Content note: This post contains critical plot elements from ‘Massage Therapy,’ the fourth episode of season seven of House.
Watching the House episode ‘Massage Therapy’ and approaching the grand denouement, I got ready to be infuriated. The storyline involves a character, Margaret, with schizophrenia. She conceals it from her husband and when she gets sick, the medical team spends an extended period of time puzzling over what’s going on until they finally figure it out. What I expected from this episode was much brouhaha, followed with a brisk round of ‘you can totally leave your partner for being disabled!’ What happened surprised me.
Now, I am not a fan of keeping secrets. I am, in fact, fairly strongly anti-secret. And I do not think that concealing very significant information from your spouse is an ok thing to do, even if I understood exactly why she did it, fearing the stigma associated with schizophrenia. It wasn’t really explored deeply in the episode, but it seems possible that they started dating and she never brought it up, and it got to a point where she couldn’t figure out how to say anything. So, I sympathise with what the character did, even if I don’t agree with it.
I expected House, who is kind of known for being a jerk, to support the husband in wanting to leave his wife because of her mental illness. But that’s not actually what occurred. Instead, when the husband follows House out of the room, looking for justification and vindication, House basically gave him a stern talking to. He pointed out that, yes, marriage and love and relationships are hard, and that, no, it’s actually not ok to decide to leave your partner because you just found out she has a mental illness.

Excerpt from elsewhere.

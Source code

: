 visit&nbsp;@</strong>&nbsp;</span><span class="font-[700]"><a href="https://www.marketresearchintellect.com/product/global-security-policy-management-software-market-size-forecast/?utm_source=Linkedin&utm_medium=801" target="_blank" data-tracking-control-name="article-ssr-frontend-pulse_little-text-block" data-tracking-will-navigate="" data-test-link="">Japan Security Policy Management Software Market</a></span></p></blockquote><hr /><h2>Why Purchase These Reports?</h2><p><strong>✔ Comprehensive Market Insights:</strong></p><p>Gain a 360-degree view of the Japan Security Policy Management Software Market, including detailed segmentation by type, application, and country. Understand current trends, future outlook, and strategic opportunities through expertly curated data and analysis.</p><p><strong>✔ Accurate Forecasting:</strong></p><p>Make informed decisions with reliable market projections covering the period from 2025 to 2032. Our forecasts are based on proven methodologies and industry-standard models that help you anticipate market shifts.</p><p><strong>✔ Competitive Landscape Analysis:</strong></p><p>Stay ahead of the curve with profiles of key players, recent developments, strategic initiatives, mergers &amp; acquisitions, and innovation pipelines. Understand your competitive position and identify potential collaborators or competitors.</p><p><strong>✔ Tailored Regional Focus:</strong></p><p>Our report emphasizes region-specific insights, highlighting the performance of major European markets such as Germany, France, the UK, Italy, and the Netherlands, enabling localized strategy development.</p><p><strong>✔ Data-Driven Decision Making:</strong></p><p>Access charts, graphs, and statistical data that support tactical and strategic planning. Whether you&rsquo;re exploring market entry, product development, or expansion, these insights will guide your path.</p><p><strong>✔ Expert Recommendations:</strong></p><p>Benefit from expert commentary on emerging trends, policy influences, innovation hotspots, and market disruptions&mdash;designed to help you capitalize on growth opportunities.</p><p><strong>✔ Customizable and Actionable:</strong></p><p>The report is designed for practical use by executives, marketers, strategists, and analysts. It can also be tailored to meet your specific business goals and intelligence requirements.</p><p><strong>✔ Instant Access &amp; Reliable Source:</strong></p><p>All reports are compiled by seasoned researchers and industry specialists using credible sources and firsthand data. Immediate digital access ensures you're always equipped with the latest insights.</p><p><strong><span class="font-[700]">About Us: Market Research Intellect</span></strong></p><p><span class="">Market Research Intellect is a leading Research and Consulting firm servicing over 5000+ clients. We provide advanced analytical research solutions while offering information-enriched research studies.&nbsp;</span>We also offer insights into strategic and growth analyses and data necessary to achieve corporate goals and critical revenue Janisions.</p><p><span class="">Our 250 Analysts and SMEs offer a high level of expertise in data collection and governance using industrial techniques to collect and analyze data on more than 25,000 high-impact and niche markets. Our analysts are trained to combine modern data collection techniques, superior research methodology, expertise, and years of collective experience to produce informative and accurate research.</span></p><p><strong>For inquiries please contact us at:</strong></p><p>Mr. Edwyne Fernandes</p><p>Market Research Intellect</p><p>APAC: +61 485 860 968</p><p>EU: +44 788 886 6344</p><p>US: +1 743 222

‘This is not who I married,’ the husband says. House points out that this is wrong; Billy, the husband, married a woman he loved very much and shared a lot in common with. That hasn’t changed. She’s not a different person now that he knows about her mental illness. She’s the same person, and she’s someone who could probably really benefit from the love and support of her husband right now, while she works on finding a treatment method that works for her.

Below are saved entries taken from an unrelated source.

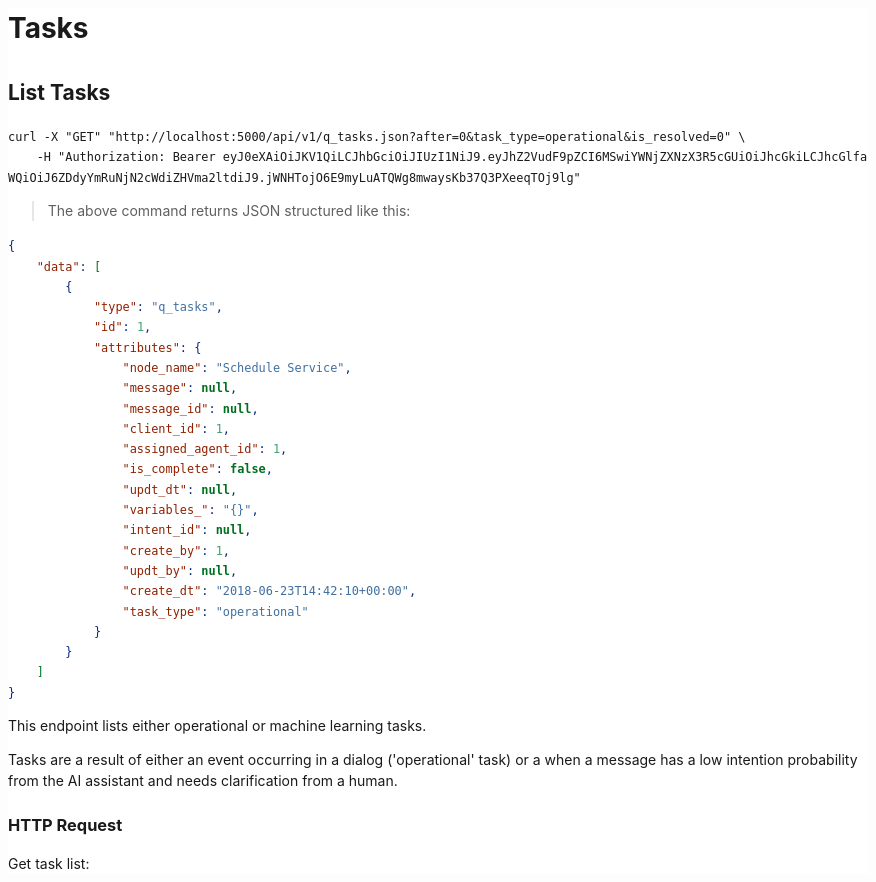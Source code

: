 



# Tasks

## List Tasks

```shell
curl -X "GET" "http://localhost:5000/api/v1/q_tasks.json?after=0&task_type=operational&is_resolved=0" \
    -H "Authorization: Bearer eyJ0eXAiOiJKV1QiLCJhbGciOiJIUzI1NiJ9.eyJhZ2VudF9pZCI6MSwiYWNjZXNzX3R5cGUiOiJhcGkiLCJhcGlfaWQiOiJ6ZDdyYmRuNjN2cWdiZHVma2ltdiJ9.jWNHTojO6E9myLuATQWg8mwaysKb37Q3PXeeqTOj9lg"
```

> The above command returns JSON structured like this:

```json
{
    "data": [
        {
            "type": "q_tasks",
            "id": 1,
            "attributes": {
                "node_name": "Schedule Service",
                "message": null,
                "message_id": null,
                "client_id": 1,
                "assigned_agent_id": 1,
                "is_complete": false,
                "updt_dt": null,
                "variables_": "{}",
                "intent_id": null,
                "create_by": 1,
                "updt_by": null,
                "create_dt": "2018-06-23T14:42:10+00:00",
                "task_type": "operational"
            }
        }
    ]
}
```

This endpoint lists either operational or machine learning tasks.

Tasks are a result of either an event occurring in a dialog ('operational' task) or
a when a message has a low intention probability from the AI assistant and needs clarification
from a human.

### HTTP Request

Get task list:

‘It’s too hard,’ Billy says. Well, I’m with House on this one. Life and relationships are hard. Concealing information is definitely a problem, but it’s worth exploring why she felt the need to conceal that information for so long, why she tried so determinedly to hide from her husband. Given his reaction, of wanting to leave her because of her mental illness, I think it could be argued that she had pretty sound reasons for her decision; this is something I have encountered myself, and that some of our readers probably have too, that once you disclose a mental illness, suddenly you’re not as desirable. You’re ‘too much work.’ And the person who was happily dating you, who had a lot in common with you, who was really excited about being with you, stops calling.
I’m not saying here that people should be forced to stay in relationships they don’t want to be in. What I am saying is that wanting to leave your partner because you just found out about a disability is a shitty thing to do. Wanting to leave your partner for keeping a significant secret, being concerned about the lack of trust there, is valid, but deciding you want to leave not because of the secretkeeping, but because the secret was a disability? Not so much.
Disability complicates relationships, for all parties. Recognising when a relationship is not working and being honest about the role disability plays in that does not make people bad people. In this case, though, the husband just decided that the relationship wouldn’t work on the basis of his wife’s schizophrenia, and wasn’t even willing to try and put in the work; despite the fact that their relationship had been working well before, he suddenly determined it wouldn’t any more.
Granted, I disclose before I’ve been married to someone for several years, because my mental illnesses are an important part of who I am and I want people to know about them. But I can certainly understand why some people choose not to disclose. What surprised me in this case was an incidence of pop culture showing a nondisclosure in a sympathetic light, and reinforcing it with House’s speech. Usually, episodes like this end with the husband marching off into the sunset, Deeply Wounded, and everyone castigating the evil secretkeeping wife and talking about how she deserves it.